Records supplied:
- - -

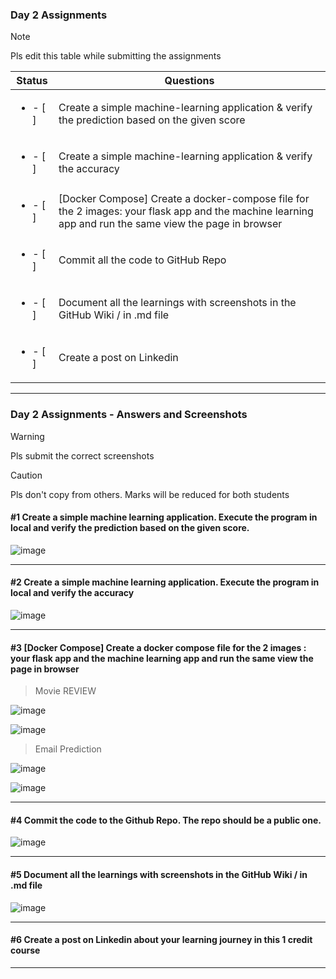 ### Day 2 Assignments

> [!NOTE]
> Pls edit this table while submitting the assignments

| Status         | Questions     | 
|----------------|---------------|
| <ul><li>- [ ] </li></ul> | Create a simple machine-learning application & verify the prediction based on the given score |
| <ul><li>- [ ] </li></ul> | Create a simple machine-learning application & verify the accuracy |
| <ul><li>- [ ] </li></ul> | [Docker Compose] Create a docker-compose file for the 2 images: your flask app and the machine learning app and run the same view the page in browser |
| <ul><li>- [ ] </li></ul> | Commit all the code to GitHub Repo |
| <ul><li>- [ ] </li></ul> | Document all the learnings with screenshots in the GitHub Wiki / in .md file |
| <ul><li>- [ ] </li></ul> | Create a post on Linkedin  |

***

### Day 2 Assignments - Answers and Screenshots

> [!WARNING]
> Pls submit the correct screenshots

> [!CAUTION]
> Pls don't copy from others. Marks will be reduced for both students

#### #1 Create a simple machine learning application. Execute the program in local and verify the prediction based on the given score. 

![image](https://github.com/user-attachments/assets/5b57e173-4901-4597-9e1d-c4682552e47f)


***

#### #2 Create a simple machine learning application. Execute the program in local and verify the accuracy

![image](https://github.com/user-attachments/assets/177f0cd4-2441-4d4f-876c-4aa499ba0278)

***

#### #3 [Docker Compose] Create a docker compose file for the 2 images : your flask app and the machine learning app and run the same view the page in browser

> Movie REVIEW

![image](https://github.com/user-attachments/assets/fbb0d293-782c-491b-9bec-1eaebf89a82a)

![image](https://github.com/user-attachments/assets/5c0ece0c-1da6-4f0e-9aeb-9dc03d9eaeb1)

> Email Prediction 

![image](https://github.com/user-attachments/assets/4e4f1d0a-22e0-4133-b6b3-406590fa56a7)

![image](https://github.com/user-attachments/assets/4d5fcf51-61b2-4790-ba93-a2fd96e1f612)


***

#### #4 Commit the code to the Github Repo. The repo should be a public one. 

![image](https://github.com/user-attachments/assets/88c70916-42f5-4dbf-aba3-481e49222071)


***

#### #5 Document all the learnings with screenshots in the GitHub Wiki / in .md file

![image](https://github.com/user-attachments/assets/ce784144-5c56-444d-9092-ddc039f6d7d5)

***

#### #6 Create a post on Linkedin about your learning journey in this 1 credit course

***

- - -

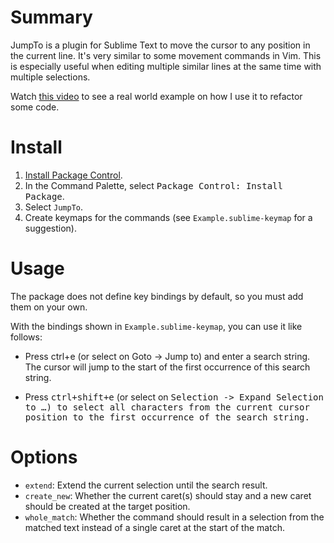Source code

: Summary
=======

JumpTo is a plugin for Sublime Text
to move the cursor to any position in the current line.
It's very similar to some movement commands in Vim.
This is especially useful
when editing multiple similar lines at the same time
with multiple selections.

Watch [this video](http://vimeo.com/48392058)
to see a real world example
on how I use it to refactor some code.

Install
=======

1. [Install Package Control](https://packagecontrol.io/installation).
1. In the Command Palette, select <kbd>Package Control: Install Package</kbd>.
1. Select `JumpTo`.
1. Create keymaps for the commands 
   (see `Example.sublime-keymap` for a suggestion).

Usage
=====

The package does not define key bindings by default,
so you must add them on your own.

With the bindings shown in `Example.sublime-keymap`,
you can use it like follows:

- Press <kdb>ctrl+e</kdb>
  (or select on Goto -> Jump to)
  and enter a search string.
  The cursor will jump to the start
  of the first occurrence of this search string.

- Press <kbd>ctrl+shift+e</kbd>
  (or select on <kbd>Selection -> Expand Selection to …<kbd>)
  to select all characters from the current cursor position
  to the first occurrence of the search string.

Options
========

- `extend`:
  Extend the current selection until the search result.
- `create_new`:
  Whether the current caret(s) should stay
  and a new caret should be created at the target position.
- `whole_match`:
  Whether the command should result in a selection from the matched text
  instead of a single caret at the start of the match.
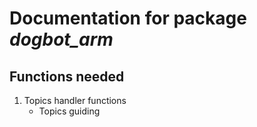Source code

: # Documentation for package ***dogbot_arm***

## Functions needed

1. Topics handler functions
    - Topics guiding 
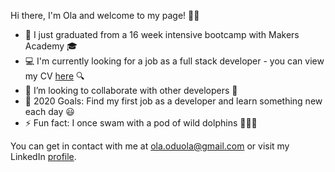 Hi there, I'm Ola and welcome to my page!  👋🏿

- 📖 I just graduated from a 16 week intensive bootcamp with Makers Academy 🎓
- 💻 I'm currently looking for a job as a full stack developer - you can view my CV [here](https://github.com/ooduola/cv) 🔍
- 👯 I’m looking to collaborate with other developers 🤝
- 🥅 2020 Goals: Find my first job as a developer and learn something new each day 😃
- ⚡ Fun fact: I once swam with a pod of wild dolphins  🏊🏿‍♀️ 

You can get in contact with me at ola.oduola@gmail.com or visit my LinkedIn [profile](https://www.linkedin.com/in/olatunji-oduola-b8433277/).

- - -

Looking above, find the stretch of lines that opens with the one holding "This is especially useful" and closes with the one holding "- 💻 I'm currently". Copy it exactly, pictures excluded.

This is especially useful
when editing multiple similar lines at the same time
with multiple selections.

Watch [this video](http://vimeo.com/48392058)
to see a real world example
on how I use it to refactor some code.

Install
=======

1. [Install Package Control](https://packagecontrol.io/installation).
1. In the Command Palette, select <kbd>Package Control: Install Package</kbd>.
1. Select `JumpTo`.
1. Create keymaps for the commands 
   (see `Example.sublime-keymap` for a suggestion).

Usage
=====

The package does not define key bindings by default,
so you must add them on your own.

With the bindings shown in `Example.sublime-keymap`,
you can use it like follows:

- Press <kdb>ctrl+e</kdb>
  (or select on Goto -> Jump to)
  and enter a search string.
  The cursor will jump to the start
  of the first occurrence of this search string.

- Press <kbd>ctrl+shift+e</kbd>
  (or select on <kbd>Selection -> Expand Selection to …<kbd>)
  to select all characters from the current cursor position
  to the first occurrence of the search string.

Options
========

- `extend`:
  Extend the current selection until the search result.
- `create_new`:
  Whether the current caret(s) should stay
  and a new caret should be created at the target position.
- `whole_match`:
  Whether the command should result in a selection from the matched text
  instead of a single caret at the start of the match.
Source code

: # Documentation for package ***dogbot_arm***

## Functions needed

1. Topics handler functions
    - Topics guiding 
 Hi there, I'm Ola and welcome to my page!  👋🏿

- 📖 I just graduated from a 16 week intensive bootcamp with Makers Academy 🎓
- 💻 I'm currently looking for a job as a full stack developer - you can view my CV [here](https://github.com/ooduola/cv) 🔍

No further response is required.